Per eseguirlo correttamente, è necessario prestare attenzione a ciò che accade nel corpo.

Jacobson parte da un presupposto molto semplice: “alla tensione deve seguire necessariamente la distensione”. Pertanto l’esercizio consiste in contrazioni volontarie progressive di tutti i distretti muscolari e nella successiva distensione degli stessi.

In altre parole, si inizia stringendo forte un pugno, fino a quando non si avverte una tensione insopportabile. A quel punto si allenta la stretta e, di conseguenza e del tutto naturalmente, si avverte una distensione muscolare, conseguenza della tensione.

Un gioco di tensione-distensione, dunque. Si prosegue con il braccio, poi con il pugno della mano sinistra e con il braccio sinistro, con i muscoli del collo, quelli del volto, e via via per tutti i muscoli del corpo, sempre con la sequenza: prima tensione e poi distensione.

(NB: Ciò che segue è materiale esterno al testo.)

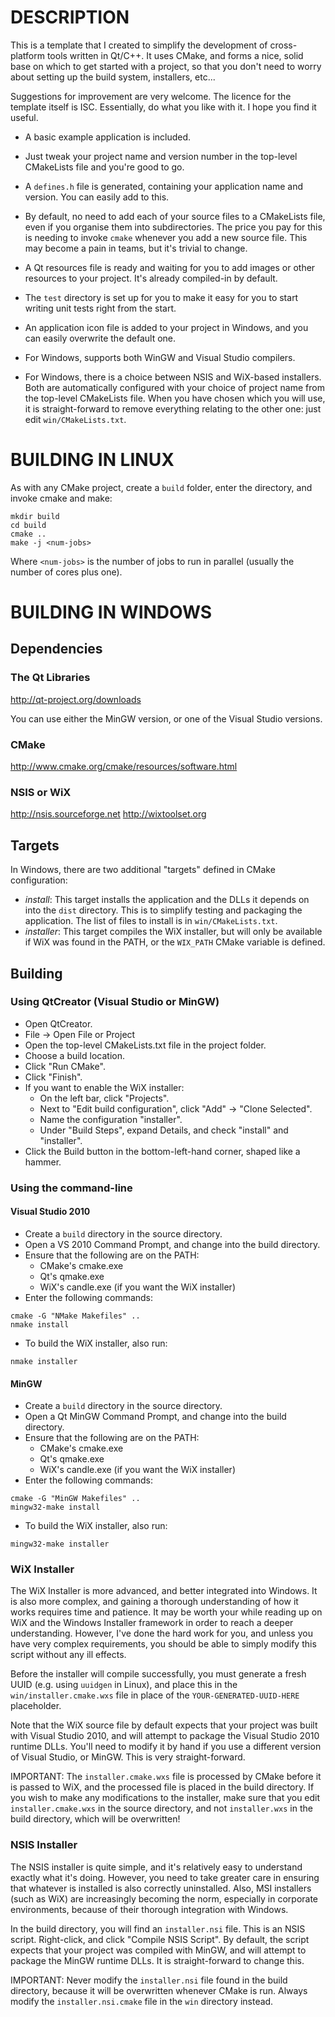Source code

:DESCRIPTION
==========

This is a template that I created to simplify the development of cross-platform
tools written in Qt/C++. It uses CMake, and forms a nice, solid base on which to
get started with a project, so that you don't need to worry about setting up the
build system, installers, etc...

Suggestions for improvement are very welcome. The licence for the template
itself is ISC. Essentially, do what you like with it. I hope you find it useful.

* A basic example application is included.

* Just tweak your project name and version number in the top-level CMakeLists
  file and you're good to go.

* A `defines.h` file is generated, containing your application name and version.
  You can easily add to this.

* By default, no need to add each of your source files to a CMakeLists file,
  even if you organise them into subdirectories. The price you pay for this is
  needing to invoke `cmake` whenever you add a new source file. This may become
  a pain in teams, but it's trivial to change.

* A Qt resources file is ready and waiting for you to add images or other
  resources to your project.  It's already compiled-in by default.

* The `test` directory is set up for you to make it easy for you to start
  writing unit tests right from the start.

* An application icon file is added to your project in Windows, and you can
  easily overwrite the default one.

* For Windows, supports both WinGW and Visual Studio compilers.

* For Windows, there is a choice between NSIS and WiX-based installers.  Both
  are automatically configured with your choice of project name from the
  top-level CMakeLists file.  When you have chosen which you will use, it is
  straight-forward to remove everything relating to the other one: just edit
  `win/CMakeLists.txt`.

BUILDING IN LINUX
=================

As with any CMake project, create a `build` folder, enter the directory, and
invoke cmake and make:

    mkdir build
    cd build
    cmake ..
    make -j <num-jobs>

Where `<num-jobs>` is the number of jobs to run in parallel (usually the number
of cores plus one).

BUILDING IN WINDOWS
===================

Dependencies
------------

### The Qt Libraries
http://qt-project.org/downloads

You can use either the MinGW version, or one of the Visual Studio versions.

### CMake
http://www.cmake.org/cmake/resources/software.html

### NSIS or WiX
http://nsis.sourceforge.net
http://wixtoolset.org

Targets
-------

In Windows, there are two additional "targets" defined in CMake configuration:
* *install*: This target installs the application and the DLLs it depends
  on into the `dist` directory. This is to simplify testing and packaging the
  application. The list of files to install is in `win/CMakeLists.txt`.
* *installer*: This target compiles the WiX installer, but will only be
  available if WiX was found in the PATH, or the `WIX_PATH` CMake variable is
  defined.

Building
--------

### Using QtCreator (Visual Studio or MinGW)

* Open QtCreator.
* File -> Open File or Project
* Open the top-level CMakeLists.txt file in the project folder.
* Choose a build location.
* Click "Run CMake".
* Click "Finish".
* If you want to enable the WiX installer:
    * On the left bar, click "Projects".
    * Next to "Edit build configuration", click "Add" -> "Clone Selected".
    * Name the configuration "installer".
    * Under "Build Steps", expand Details, and check "install" and "installer".
* Click the Build button in the bottom-left-hand corner, shaped like a hammer.

### Using the command-line

#### Visual Studio 2010

* Create a `build` directory in the source directory.
* Open a VS 2010 Command Prompt, and change into the build directory.
* Ensure that the following are on the PATH:
    * CMake's cmake.exe
    * Qt's qmake.exe
    * WiX's candle.exe (if you want the WiX installer)
* Enter the following commands:

```
cmake -G "NMake Makefiles" ..
nmake install
```

* To build the WiX installer, also run:

```
nmake installer
```

#### MinGW

* Create a `build` directory in the source directory.
* Open a Qt MinGW Command Prompt, and change into the build directory.
* Ensure that the following are on the PATH:
    * CMake's cmake.exe
    * Qt's qmake.exe
    * WiX's candle.exe (if you want the WiX installer)
* Enter the following commands:

```
cmake -G "MinGW Makefiles" ..
mingw32-make install
```

* To build the WiX installer, also run:

```
mingw32-make installer
```

### WiX Installer

The WiX Installer is more advanced, and better integrated into Windows. It is
also more complex, and gaining a thorough understanding of how it works requires
time and patience. It may be worth your while reading up on WiX and the Windows
Installer framework in order to reach a deeper understanding. However, I've done
the hard work for you, and unless you have very complex requirements, you should
be able to simply modify this script without any ill effects.

Before the installer will compile successfully, you must generate a fresh UUID
(e.g. using `uuidgen` in Linux), and place this in the `win/installer.cmake.wxs`
file in place of the `YOUR-GENERATED-UUID-HERE` placeholder.

Note that the WiX source file by default expects that your project was built
with Visual Studio 2010, and will attempt to package the Visual Studio 2010
runtime DLLs.  You'll need to modify it by hand if you use a different version
of Visual Studio, or MinGW.  This is very straight-forward.

IMPORTANT: The `installer.cmake.wxs` file is processed by CMake before it is
passed to WiX, and the processed file is placed in the build directory. If
you wish to make any modifications to the installer, make sure that you edit
`installer.cmake.wxs` in the source directory, and not `installer.wxs` in the
build directory, which will be overwritten!

### NSIS Installer

The NSIS installer is quite simple, and it's relatively easy to understand
exactly what it's doing. However, you need to take greater care in ensuring
that whatever is installed is also correctly uninstalled. Also, MSI installers
(such as WiX) are increasingly becoming the norm, especially in corporate
environments, because of their thorough integration with Windows.

In the build directory, you will find an `installer.nsi` file. This is an NSIS
script. Right-click, and click "Compile NSIS Script".  By default, the script
expects that your project was compiled with MinGW, and will attempt to package
the MinGW runtime DLLs.  It is straight-forward to change this.

IMPORTANT: Never modify the `installer.nsi` file found in the build directory,
because it will be overwritten whenever CMake is run.  Always modify the
`installer.nsi.cmake` file in the `win` directory instead.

Con l’esercizio di Jacobson è possibile imparare in poco tempo raggiungere la distensione muscolare.

Si può far precedere l’esercitazione con il TA (Calma + Pesantezza) dall’esercizio di Jacobson al TA, oppure, sospendere il TA per pochi giorni ed effettuare esclusivamente la tecnica di Jacobson, per poi riprendere il TA.